Pairing Reinforcement Learning and Online Training in API Security

Many cyber security companies are jumping on the machine learning bandwagon, but not all companies truly use the technology in the way you might think in their solutions. In fact, most machine learning implementations in our industry are nothing more than simple business rules, or in some cases, a team of security researchers masquerading as an algorithm!


We believe it is important to be transparent about our approach to machine learning in API security. This blog post provides a brief overview of the machine learning systems we've developed to keep you and your APIs safe.


The Foundation - Reinforcement Learning

Reinforcement learning is a type of machine learning where an agent learns to make decisions by interacting with its environment, based on rewards and penalties. The agent learns to optimize its behavior in order to maximize the cumulative reward over time. This approach is often used in decision-making and control problems, such as playing games or controlling robots.


What Comprises a Reinforcement Learning System

A reinforcement learning system typically has a few key components:

  1. An agent: The agent is the entity that interacts with the environment and makes decisions based on its observations and previous experiences. At Impart, we have a multi-mode inspector that interacts with different types of customer environments - ranging from the customer's service mesh to the customer's CI/CD pipeline. These agents are smart - they operate autonomously and can make decisions on their own; yet also have methods to communicate with the rest of our systems.

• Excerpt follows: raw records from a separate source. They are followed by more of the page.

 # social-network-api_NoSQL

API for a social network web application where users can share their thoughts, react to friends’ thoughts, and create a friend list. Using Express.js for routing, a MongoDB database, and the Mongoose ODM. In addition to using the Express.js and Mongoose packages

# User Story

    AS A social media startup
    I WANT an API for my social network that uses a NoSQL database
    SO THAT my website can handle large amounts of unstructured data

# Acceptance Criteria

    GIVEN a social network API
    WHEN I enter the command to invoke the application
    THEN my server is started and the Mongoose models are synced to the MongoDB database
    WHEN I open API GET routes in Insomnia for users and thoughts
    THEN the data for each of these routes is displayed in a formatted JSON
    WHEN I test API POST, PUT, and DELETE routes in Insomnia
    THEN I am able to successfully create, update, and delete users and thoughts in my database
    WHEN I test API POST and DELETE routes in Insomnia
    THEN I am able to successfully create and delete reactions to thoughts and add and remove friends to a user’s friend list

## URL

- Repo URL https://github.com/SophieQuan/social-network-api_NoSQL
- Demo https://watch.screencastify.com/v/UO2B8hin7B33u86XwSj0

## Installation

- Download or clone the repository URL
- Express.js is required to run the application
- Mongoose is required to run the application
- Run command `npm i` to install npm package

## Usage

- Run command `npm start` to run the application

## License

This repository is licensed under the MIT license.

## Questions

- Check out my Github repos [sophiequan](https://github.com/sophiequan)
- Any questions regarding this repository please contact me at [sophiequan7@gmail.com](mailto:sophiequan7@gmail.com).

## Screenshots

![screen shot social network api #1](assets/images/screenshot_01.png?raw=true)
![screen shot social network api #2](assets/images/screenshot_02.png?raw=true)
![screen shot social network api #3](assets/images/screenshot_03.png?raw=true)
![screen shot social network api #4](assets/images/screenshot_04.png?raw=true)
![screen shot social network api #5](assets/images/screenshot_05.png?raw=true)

  2. An environment: The environment is the world in which the agent operates. It provides the agent with observations and rewards/penalties based on its actions. At Impart, this is where the rubber meets the road. Using our inspectors, we are able to interact with the customer's API requests and responses, as well as code level interactions such as .YML files that contain customer API Specifications. We do this in such a way that respects a customer's data privacy, ensuring that all sensitive data stays within the customer domain and premises while at the same time being able to send metrics and metadata to our other systems for further analysis.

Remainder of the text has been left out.